Em estudo solicitado pela Câmara dos Deputados, Antônio Octávio Cintra faz a seguinte exposição, ao comentar os prós e os contras da reforma política atualmente em trâmite no Congresso Nacional:

Um quadro partidário fragmentado, com inúmeras agremiações, oferece ao eleitor um panorama confuso, que dificulta um dos papéis que se esperam da organização partidária, a saber, uma simplificação do processo de escolha pelo eleitor. Trata-se, na democracia representativa, de ter pessoas que falem pelas outras – os representantes – e se estas se organizam em partidos, mais fácil fica para o eleitor fazer a delegação. Se o monopartidarismo preclui escolha, pois só abre uma opção, demasiada fragmentação partidária, por outro lado, leva ao que os franceses chamam ‘embarras du choix’, a perplexidade na escolha pela superabundância de oferta.

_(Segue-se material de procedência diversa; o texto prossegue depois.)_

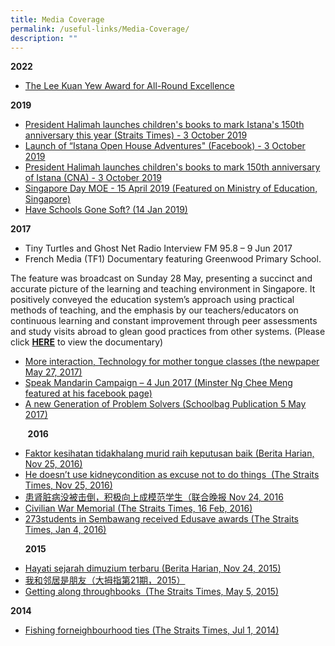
 ```yaml
---
title: Media Coverage
permalink: /useful-links/Media-Coverage/
description: ""
---
```

**2022**  

*   [The Lee Kuan Yew Award for All-Round Excellence](https://www.facebook.com/Greenwood.GWPS/photos/a.120477380222083/148805670722587/)

**2019**

*   [President Halimah launches children's books to mark Istana's 150th anniversary this year (Straits Times) - 3 October 2019](https://www.straitstimes.com/singapore/president-halimah-launches-childrens-books-to-mark-istanas-150th-anniversary-this-year)
*   [Launch of “Istana Open House Adventures" (Facebook) - 3 October 2019](https://www.facebook.com/halimahyacob/videos/521111145391603/)
*   [President Halimah launches children's books to mark 150th anniversary of Istana (CNA) - 3 October 2019](https://youtu.be/JT6j1ljROz4)
*   [Singapore Day MOE - 15 April 2019 (Featured on Ministry of Education, Singapore)](/files/Singapore%20Day%20MOE%20FB%202019.pdf)
*   [Have Schools Gone Soft? (14 Jan 2019)](https://www.schoolbag.sg/story/have-schools-gone-soft)

  

**2017**

*   Tiny Turtles and Ghost Net Radio Interview FM 95.8 – 9 Jun 2017
*   French Media (TF1) Documentary featuring Greenwood Primary School.

The feature was broadcast on Sunday 28 May, presenting a succinct and accurate picture of the learning and teaching environment in Singapore. It positively conveyed the education system’s approach using practical methods of teaching, and the emphasis by our teachers/educators on continuous learning and constant improvement through peer assessments and study visits abroad to glean good practices from other systems. (Please click [**HERE**](https://www.lci.fr/international/singapour-des-ecoles-en-tete-des-classements-planetaires-2053525.html) to view the documentary)  

*   [More interaction, Technology for mother tongue classes (the newpaper May 27, 2017)](/images/TNP_27052017.jpeg)
*   [Speak Mandarin Campaign – 4 Jun 2017 (Minster Ng Chee Meng featured at his facebook page)](https://www.facebook.com/NgCheeMengforSG/photos/a.1444258375594891.1073741915.960923553928378/1444258552261540/?type=3&theater)
*   [A new Generation of Problem Solvers (Schoolbag Publication 5 May 2017)](https://www.schoolbag.sg/story/a-new-generation-of-problem-solvers)

  

       **2016**

*   [Faktor kesihatan tidakhalang murid raih keputusan baik (Berita Harian, Nov 25, 2016)](/images/BH_25112016.jpeg)
*   [He doesn’t use kidneycondition as excuse not to do things  (The Straits Times, Nov 25, 2016)](/images/ST_25112016.jpeg)
*   [患肾脏病没被击倒，积极向上成模范学生（联合晚报 Nov 24, 2016](/images/WB_24112016.jpeg)
*   [Civilian War Memorial (The Straits Times, 16 Feb, 2016)](/images/ST_16022016.jpeg)
*   [273students in Sembawang received Edusave awards (The Straits Times, Jan 4, 2016)](https://greenwoodpri-moe-edu-sg-admin.cwp.sg/qql/slot/u189/files/ST_0412016.jpg)

  

      **2015**

*   [Hayati sejarah dimuzium terbaru (Berita Harian, Nov 24, 2015)](https://greenwoodpri-moe-edu-sg-admin.cwp.sg/qql/slot/u189/files/BH_24112015.jpg)
*   [我和邻居是朋友（大拇指第21期，2015）](https://greenwoodpri-moe-edu-sg-admin.cwp.sg/qql/slot/u189/files/HDB_Community_Week_2015.pdf)
*   [Getting along throughbooks  (The Straits Times, May 5, 2015)](https://greenwoodpri-moe-edu-sg-admin.cwp.sg/qql/slot/u189/files/ST_Getting_along_through_books.pdf)

**2014**

*   [Fishing forneighbourhood ties (The Straits Times, Jul 1, 2014)](https://greenwoodpri-moe-edu-sg-admin.cwp.sg/qql/slot/u189/files/ST_Fishing_for_neighbourhood_ties.pdf)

Desta forma, se verifica que houve uma distorção da aplicação do sistema representativo, baseado no pluripartidarismo, o que acabou por tornar o pluripartidarismo em multipartidarismo.

Ocorre que muitos doutrinadores entendem que este multipartidarismo é necessário para a concretização da democracia no Brasil, pois além de permitir os pequenos partidos o acesso ao poder , faz com que o Congresso Nacional represente as diferentes correntes de pensamento político existentes no país, pelo menos na teoria.

Kátia de Carvalho faz o seguinte comentário nesta linha: “O pluralismo político, um dos cinco princípios fundamentais insculpidos no art. 1° da Constituição Federal, e a principal viga de sustentação da democracia representativa, na esfera parlamentar, funda-se não apenas pela convivência entre partidos de significativa densidade eleitoral, mas, sobretudo, pelo respeito ao direito de existência das minorias”.

Wanderley Guilherme dos Santos não acredita que a fragmentação política se dê com a existência de inúmeros partidos. Assim, o autor fundamenta o seu pensamento da seguinte forma:

Fragmentação político-partidária não resulta de excessivo ou reduzido número de partidos, mas da distribuição do poder parlamentar entre estes partidos, expresso em cadeiras conquistadas. Um sistema bipartidário pode atingir o máximo de fragmentação desde que cada partido controle aproximadamente 50% da representação. (...) Em contrapartida, um sistema pluripartidário será muito pouco fragmentado enquanto houver concentração de poder parlamentar em um ou dois partidos.

Este é o argumento mais utilizado para se criticar a aplicação da cláusula de barreira no ordenamento jurídico brasileiro.